We find no error in the court's actions. The scope of cross-examination lies within the sound discretion of the trial judge and is not subject to review except for a clear abuse. Baisden v. State, Fla. App. 1967, 203 So.2d 194; Johnson v. State, Fla.App. 1965, 178 So.2d 724. In view of the fact that Braverman was called as the court's witness, plus the admonitions of the court to counsel and the court's instruction to the jury, we hold that no prejudicial error was committed.

A fourth issue on appeal concerns whether the state proved the elements of ownership and asportation of the stolen property as part of its case in chief that the crime of robbery was committed. § 813.011 Fla. Stat., F.S.A. prescribes a criminal penalty for whomever:

"* * * by force, violence or assault or putting in fear, feloniously robs, steals and takes away from the person or custody of another, money or other property which may be the subject of larceny * * *"

The information charging the appellants with the crime of robbery alleged that the subject matter and the possessory interest therein were as follows:

"(1) Nine Thousand, Three Hundred and Fifty-eight Dollars ($9,358.00) belonging to the Harbor Island Spa, Inc., as owner and (2) numerous items of jewelry and cash, the exact value being unknown to the state attorney, belonging to the Harbor Island Spa, Inc., as bailee or custodian."

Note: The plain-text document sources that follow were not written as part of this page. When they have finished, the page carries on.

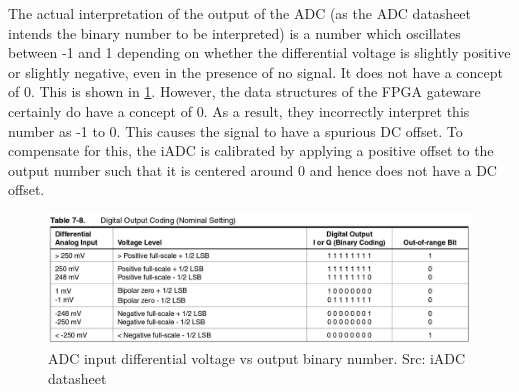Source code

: The actual interpretation of the output of the ADC (as the ADC datasheet intends the binary number to be interpreted) is a number which oscillates between -1 and 1 depending on whether the differential voltage is slightly positive or slightly negative, even in the presence of no signal. It does not have a concept of 0. This is shown in \cref{fig:calibration:adc_encoding}. However, the data structures of the FPGA gateware certainly do have a concept of 0. As a result, they incorrectly interpret this number as -1 to 0. This causes the signal to have a spurious DC offset. To compensate for this, the iADC is calibrated by applying a positive offset to the output number such that it is centered around 0 and hence does not have a DC offset.

\begin{figure}
  \centering
  \includegraphics[width=\textwidth]{./img/calibration/adc_encoding}
  \caption{ADC input differential voltage vs output binary number. Src: iADC datasheet}
  \label{fig:calibration:adc_encoding}
\end{figure}
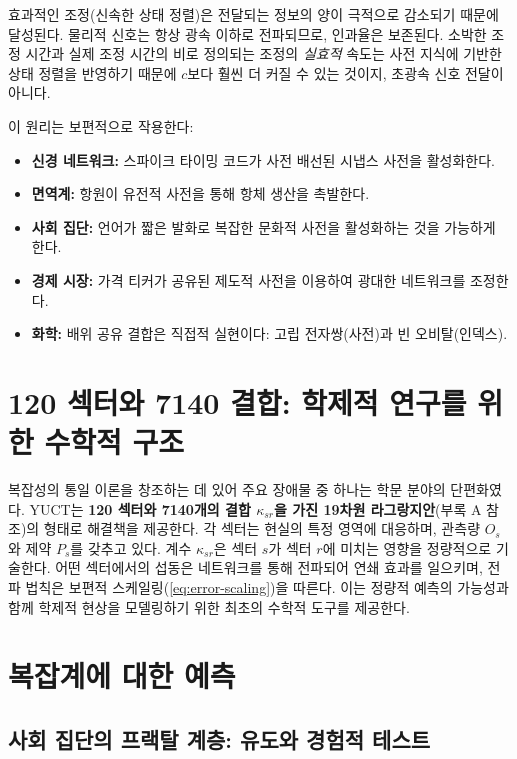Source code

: \documentclass[11pt,a4paper]{article}
\theoremstyle{remark}
\begin{document}
	효과적인 조정(신속한 상태 정렬)은 전달되는 정보의 양이 극적으로 감소되기 때문에 달성된다. 물리적 신호는 항상 광속 이하로 전파되므로, 인과율은 보존된다. 소박한 조정 시간과 실제 조정 시간의 비로 정의되는 조정의 \emph{실효적} 속도는 사전 지식에 기반한 상태 정렬을 반영하기 때문에 \(c\)보다 훨씬 더 커질 수 있는 것이지, 초광속 신호 전달이 아니다.
	
	이 원리는 보편적으로 작용한다:
	\begin{itemize}
		\item \textbf{신경 네트워크:} 스파이크 타이밍 코드가 사전 배선된 시냅스 사전을 활성화한다.
		\item \textbf{면역계:} 항원이 유전적 사전을 통해 항체 생산을 촉발한다.
		\item \textbf{사회 집단:} 언어가 짧은 발화로 복잡한 문화적 사전을 활성화하는 것을 가능하게 한다.
		\item \textbf{경제 시장:} 가격 티커가 공유된 제도적 사전을 이용하여 광대한 네트워크를 조정한다.
		\item \textbf{화학:} 배위 공유 결합은 직접적 실현이다: 고립 전자쌍(사전)과 빈 오비탈(인덱스).
	\end{itemize}
	
	\section{120 섹터와 7140 결합: 학제적 연구를 위한 수학적 구조}
	\label{sec:sectors}
	
	복잡성의 통일 이론을 창조하는 데 있어 주요 장애물 중 하나는 학문 분야의 단편화였다. YUCT는 \textbf{120 섹터와 7140개의 결합 \(\kappa_{sr}\)을 가진 19차원 라그랑지안}(부록 A 참조)의 형태로 해결책을 제공한다. 각 섹터는 현실의 특정 영역에 대응하며, 관측량 \(O_s\)와 제약 \(P_s\)를 갖추고 있다. 계수 \(\kappa_{sr}\)은 섹터 \(s\)가 섹터 \(r\)에 미치는 영향을 정량적으로 기술한다. 어떤 섹터에서의 섭동은 네트워크를 통해 전파되어 연쇄 효과를 일으키며, 전파 법칙은 보편적 스케일링(\ref{eq:error-scaling})을 따른다. 이는 정량적 예측의 가능성과 함께 학제적 현상을 모델링하기 위한 최초의 수학적 도구를 제공한다.
	
	\section{복잡계에 대한 예측}
	\label{sec:predictions}
	
	\subsection{사회 집단의 프랙탈 계층: 유도와 경험적 테스트}
	\label{sec:social_scaling}
	
\end{document}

In order to prove that the possessory interest of the Harbor Island Spa, Inc., was greater than that of the defendants, the state produced testimony from both the night auditor and the comptroller of the Spa. These men gave uncontroverted testimony to the effect that they had knowledge of the fact that money and jewelry had been placed in the Spa's safety deposit boxes on the day of the robbery. Appellants did not, at trial or on appeal, assert that they had a superior possessory right to the property found in their possession. The jury, after hearing all the testimony in evidence, found that the property was either owned by the Harbor Island Spa, Inc., or was being held by the Harbor Island Spa, Inc., as custodian or bailee. We view the record as containing sufficient and competent evidence upon which the jury could base such findings and will not invade that province of the jury. See Hoover v. State, Fla.App. 1968, 212 So.2d 95. We agree with the state's contention that it is a long-settled rule that a criminal case will not be reversed where the evidence of guilt is ample, unless substantial rights have been violated and injury therefrom is clearly demonstrated, § 924.33 Fla. Stat., F.S.A. We hold that no substantial rights were violated as to proof of the elements of possessory interest and asportation of the cash and jewelry in question.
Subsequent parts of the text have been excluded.